En guise de conclusion pour cette section et faisant le lien avec ce qui suit, nous pensons qu’il faudrait dans tous les cas nuancer l’effet supposé positif de ces instruments numériques pour l’apprentissage, car l’utilité d’un outil dépend de l’usage qu’on en fait.
Effets du mésusage des technologies
Dahmani et Ragni (2009) expliquent que l’usage d’Internet a une influence contrastée sur les résultats aux examens : naviguer sur Internet ou aller sur des forums de discussion entraîne de moindres performances.

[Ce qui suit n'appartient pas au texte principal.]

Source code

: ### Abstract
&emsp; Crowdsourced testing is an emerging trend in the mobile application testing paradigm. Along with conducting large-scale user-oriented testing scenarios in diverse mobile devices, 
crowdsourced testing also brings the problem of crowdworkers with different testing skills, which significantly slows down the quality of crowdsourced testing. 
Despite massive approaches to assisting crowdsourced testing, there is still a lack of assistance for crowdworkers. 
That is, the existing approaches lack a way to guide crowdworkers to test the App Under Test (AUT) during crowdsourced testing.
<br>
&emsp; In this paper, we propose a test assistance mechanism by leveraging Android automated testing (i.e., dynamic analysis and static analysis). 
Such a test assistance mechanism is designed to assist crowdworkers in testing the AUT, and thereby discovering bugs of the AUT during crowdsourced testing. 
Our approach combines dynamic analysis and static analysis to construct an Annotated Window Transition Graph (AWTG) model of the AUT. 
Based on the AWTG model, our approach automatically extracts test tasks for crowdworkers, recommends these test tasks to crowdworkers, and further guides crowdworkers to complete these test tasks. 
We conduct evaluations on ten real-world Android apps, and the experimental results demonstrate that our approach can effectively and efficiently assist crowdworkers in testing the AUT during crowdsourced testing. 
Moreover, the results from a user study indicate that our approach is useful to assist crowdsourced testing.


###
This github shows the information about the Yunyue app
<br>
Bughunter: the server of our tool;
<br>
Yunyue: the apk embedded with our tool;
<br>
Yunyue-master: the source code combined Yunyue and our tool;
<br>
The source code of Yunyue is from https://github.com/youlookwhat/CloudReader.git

À l’inverse, se servir d’une encyclopédie en ligne ou des ressources mises à leur disposition par les enseignants sur Internet permet aux étudiants d’obtenir de meilleurs résultats. Gaudreau et al. (2014) se sont quant à eux focalisés sur les façons d’utiliser les ordinateurs portables durant les cours magistraux et les travaux dirigés. Une enquête conduite auprès de 1 129 étudiants d’une université canadienne conclut que l’utilisation d’un ordinateur pour la prise de notes ou la recherche d’un supplément d’informations sur Internet n’est pas significativement corrélée aux résultats scolaires. De surcroît, certains comportements (naviguer sur Internet pour se distraire ou pour échanger sur les réseaux sociaux, envoyer des messages textes durant les cours) sont préjudiciables aux résultats des étudiants. L’étude de Junco (2012) montre également que réaliser des activités multitâches avec certaines technologies (Facebook et messages textes) affecte négativement la moyenne semestrielle alors que d’autres (courrier électronique, recherche sur Internet, clavardage) sont sans effet. Elle indique qu’il est toutefois difficile d’interpréter les écarts de réussite selon les technologies employées dans la mesure où l’on ignore si Facebook et les messages textes sont surtout utilisés pour se distraire et communiquer, et si le courrier électronique et la recherche sur Internet sont surtout employés à des fins scolaires. Holo et N’dri (2019) répondent en partie à la préoccupation mentionnée par Junco (2012), montrant que la durée de connexion à Facebook et son usage à des fins ludiques est un facteur pouvant influer négativement sur les résultats scolaires. Cependant, l’impact de l’usage de Facebook sur le rendement scolaire semble dépendre du niveau initial des élèves.
Problématique
Nous observons de plus en plus l’existence sur le continent africain d’établissements universitaires dispensant des formations à distance, comme c’est le cas de l’UVCI, créée en 2015 pour répondre à un manque d’infrastructures universitaires aptes à faire face au nombre croissant d’étudiants. L’UVCI a également pour missions de développer et de vulgariser l’enseignement à distance en Côte d’Ivoire. À ce titre, elle est chargée d’accompagner les établissements d’enseignement supérieur dispensant des enseignements en présentiel dans le développement des offres de formation à distance, la production en format numérique des cours magistraux, des travaux dirigés et des travaux pratiques; de rendre les ressources pédagogiques des domaines de formation disponibles et accessibles à travers une plateforme commune dédiée; de mettre en place un réseau international de partenariats dans le domaine de l’enseignement à distance; d’assurer, à travers une plateforme, la diffusion des connaissances et de la culture scientifiques (Holo et al., 2019). Bien que la formation en ligne ouvre de nouvelles possibilités, sa mise en oeuvre ne demeure pas moins une préoccupation pour les différents acteurs. En effet, de nombreux défis restent à relever. Sow et Diongue (2020) soulignent le problème de l’accès à Internet et de connexion empêchant certains étudiants de participer aux travaux de groupe et d’effectuer leurs recherches documentaires et autres activités pédagogiques en ligne. Le manque d’outils de travail pour des raisons financières est une autre difficulté rencontrée par les étudiants qui utilisent le téléphone mobile pour suivre les cours, bien que son petit écran soit moins pratique pour naviguer sur Internet, télécharger des textes à lire et regarder des vidéos (Sow et Diongue, 2020). Les étudiants rencontrent également des difficultés dans la compréhension des cours mis en ligne, ils ne sont plus, dans la plupart des cas, en contact avec leurs enseignants pour leur apporter des explications, des éclaircissements (Holo et al., 2021).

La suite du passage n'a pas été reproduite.